*EXERCISE AIM*.
Lines of the material that include the word "state" are to be counted; only their number should be given.

^^^^^^^^

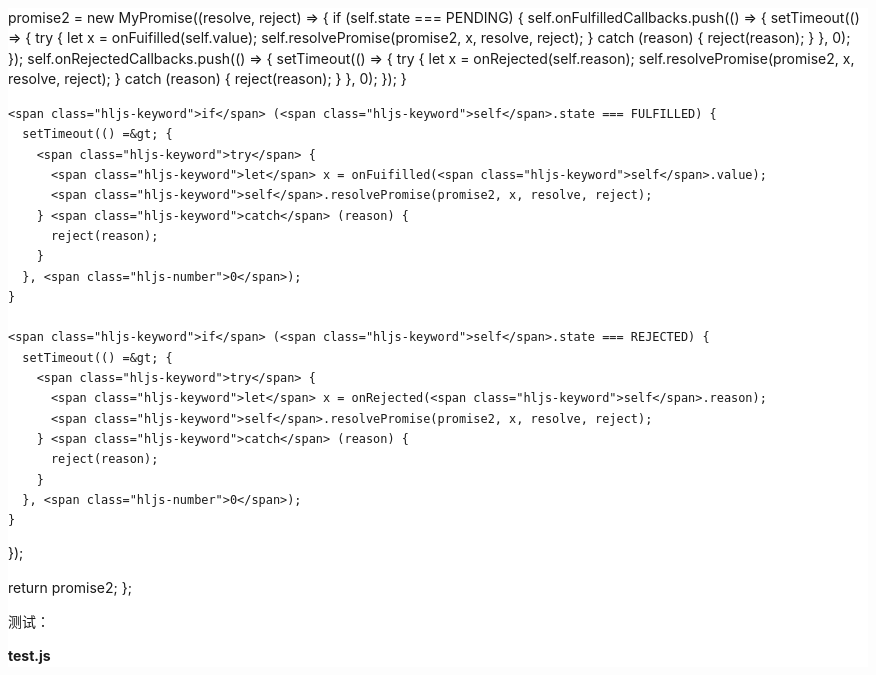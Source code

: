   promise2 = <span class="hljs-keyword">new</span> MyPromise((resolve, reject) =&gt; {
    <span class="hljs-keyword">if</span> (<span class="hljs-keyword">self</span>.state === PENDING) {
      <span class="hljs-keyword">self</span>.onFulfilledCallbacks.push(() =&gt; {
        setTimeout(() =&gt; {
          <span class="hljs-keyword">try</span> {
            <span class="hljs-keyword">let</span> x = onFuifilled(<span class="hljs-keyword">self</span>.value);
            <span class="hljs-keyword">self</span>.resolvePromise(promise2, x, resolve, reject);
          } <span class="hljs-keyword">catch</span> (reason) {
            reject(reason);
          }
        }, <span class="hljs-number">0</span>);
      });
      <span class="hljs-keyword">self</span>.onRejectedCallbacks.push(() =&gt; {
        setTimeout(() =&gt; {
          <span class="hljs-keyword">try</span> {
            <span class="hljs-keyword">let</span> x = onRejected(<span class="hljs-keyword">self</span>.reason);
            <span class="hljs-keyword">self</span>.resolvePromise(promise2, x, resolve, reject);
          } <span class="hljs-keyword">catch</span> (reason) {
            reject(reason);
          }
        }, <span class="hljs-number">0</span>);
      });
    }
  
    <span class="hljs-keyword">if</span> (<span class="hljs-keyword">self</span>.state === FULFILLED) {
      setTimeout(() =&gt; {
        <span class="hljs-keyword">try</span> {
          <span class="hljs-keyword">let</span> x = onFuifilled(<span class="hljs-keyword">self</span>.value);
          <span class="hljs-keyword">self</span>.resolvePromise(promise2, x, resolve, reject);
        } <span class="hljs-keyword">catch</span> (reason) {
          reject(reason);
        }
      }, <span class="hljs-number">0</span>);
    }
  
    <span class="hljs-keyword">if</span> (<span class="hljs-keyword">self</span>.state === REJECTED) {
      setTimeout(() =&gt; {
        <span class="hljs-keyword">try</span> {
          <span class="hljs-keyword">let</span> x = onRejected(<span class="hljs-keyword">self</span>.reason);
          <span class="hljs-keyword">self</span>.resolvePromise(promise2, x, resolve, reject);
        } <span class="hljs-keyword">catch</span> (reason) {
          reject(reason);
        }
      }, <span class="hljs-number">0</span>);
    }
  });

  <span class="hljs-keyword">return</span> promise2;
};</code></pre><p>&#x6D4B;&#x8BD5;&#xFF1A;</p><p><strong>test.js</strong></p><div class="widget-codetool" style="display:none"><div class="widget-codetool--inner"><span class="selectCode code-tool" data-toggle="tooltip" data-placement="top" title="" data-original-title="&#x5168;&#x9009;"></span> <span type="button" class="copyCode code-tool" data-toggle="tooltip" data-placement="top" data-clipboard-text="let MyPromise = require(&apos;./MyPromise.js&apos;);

^^^^^^^^

*TASK OUTPUT*.
3